◆ EXERCISE REQUIREMENTS: Please reproduce verbatim the lines below, from the first through the one with "- [ ] ^^^ also add".

Stored data:

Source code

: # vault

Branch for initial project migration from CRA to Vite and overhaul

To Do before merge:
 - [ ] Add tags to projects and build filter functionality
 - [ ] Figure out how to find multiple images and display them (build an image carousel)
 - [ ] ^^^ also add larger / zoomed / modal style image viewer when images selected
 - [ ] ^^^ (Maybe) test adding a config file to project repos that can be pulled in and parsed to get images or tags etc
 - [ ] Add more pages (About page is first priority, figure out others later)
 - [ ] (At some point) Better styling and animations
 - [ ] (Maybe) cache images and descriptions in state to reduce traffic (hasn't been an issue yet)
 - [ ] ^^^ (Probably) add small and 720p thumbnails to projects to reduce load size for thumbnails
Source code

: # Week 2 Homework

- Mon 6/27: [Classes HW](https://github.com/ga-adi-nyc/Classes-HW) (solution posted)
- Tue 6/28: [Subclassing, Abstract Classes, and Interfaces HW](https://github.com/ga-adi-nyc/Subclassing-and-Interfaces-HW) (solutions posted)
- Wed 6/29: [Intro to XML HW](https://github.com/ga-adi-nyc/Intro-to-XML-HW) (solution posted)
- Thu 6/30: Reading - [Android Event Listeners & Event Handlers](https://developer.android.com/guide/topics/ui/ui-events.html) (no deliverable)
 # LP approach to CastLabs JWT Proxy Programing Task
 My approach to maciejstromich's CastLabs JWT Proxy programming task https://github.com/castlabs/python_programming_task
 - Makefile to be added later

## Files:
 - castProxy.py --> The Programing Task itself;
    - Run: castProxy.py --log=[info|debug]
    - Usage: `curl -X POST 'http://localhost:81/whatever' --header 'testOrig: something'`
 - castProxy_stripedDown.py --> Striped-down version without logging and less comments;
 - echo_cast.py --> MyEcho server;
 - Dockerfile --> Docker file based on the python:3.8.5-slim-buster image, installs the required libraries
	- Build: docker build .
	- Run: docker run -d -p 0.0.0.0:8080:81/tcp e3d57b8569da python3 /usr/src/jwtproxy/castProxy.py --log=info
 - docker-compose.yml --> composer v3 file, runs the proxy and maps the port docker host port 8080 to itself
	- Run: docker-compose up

◆ EXERCISE SOLUTION:
Source code

: # vault

Branch for initial project migration from CRA to Vite and overhaul

To Do before merge:
 - [ ] Add tags to projects and build filter functionality
 - [ ] Figure out how to find multiple images and display them (build an image carousel)
 - [ ] ^^^ also add larger / zoomed / modal style image viewer when images selected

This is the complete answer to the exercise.